### Exercise aim
Only the lines from the top of the following listing through the line with "You will need" belong in your answer, exactly as written.

### Data in this exercise
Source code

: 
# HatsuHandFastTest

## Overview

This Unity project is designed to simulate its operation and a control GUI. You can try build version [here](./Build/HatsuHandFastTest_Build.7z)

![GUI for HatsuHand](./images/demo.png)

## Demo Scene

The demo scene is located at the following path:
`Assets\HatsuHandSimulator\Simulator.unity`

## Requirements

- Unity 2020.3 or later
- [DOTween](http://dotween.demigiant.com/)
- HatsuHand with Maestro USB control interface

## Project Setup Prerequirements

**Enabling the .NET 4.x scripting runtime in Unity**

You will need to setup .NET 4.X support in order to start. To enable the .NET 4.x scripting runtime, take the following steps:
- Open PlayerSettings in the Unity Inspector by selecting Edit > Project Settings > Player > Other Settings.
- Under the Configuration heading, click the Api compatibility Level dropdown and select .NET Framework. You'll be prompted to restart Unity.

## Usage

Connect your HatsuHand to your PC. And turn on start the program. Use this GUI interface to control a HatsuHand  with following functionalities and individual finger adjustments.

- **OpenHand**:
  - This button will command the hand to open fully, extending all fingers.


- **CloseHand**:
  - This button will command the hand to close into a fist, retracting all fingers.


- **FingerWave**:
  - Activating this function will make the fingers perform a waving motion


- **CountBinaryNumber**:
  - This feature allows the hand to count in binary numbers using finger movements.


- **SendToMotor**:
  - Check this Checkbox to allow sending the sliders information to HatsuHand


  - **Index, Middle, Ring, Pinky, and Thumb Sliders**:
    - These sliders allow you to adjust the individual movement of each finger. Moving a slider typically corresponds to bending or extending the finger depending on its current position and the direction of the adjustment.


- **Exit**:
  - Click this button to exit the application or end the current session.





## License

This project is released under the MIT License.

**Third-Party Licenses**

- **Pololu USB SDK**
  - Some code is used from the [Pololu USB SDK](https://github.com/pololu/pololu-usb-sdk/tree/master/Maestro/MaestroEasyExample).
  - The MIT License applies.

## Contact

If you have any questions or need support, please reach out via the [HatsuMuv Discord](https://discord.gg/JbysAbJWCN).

### Exercise output
Source code

: 
# HatsuHandFastTest

## Overview

This Unity project is designed to simulate its operation and a control GUI. You can try build version [here](./Build/HatsuHandFastTest_Build.7z)

![GUI for HatsuHand](./images/demo.png)

## Demo Scene

The demo scene is located at the following path:
`Assets\HatsuHandSimulator\Simulator.unity`

## Requirements

- Unity 2020.3 or later
- [DOTween](http://dotween.demigiant.com/)
- HatsuHand with Maestro USB control interface

## Project Setup Prerequirements

**Enabling the .NET 4.x scripting runtime in Unity**

You will need to setup .NET 4.X support in order to start. To enable the .NET 4.x scripting runtime, take the following steps:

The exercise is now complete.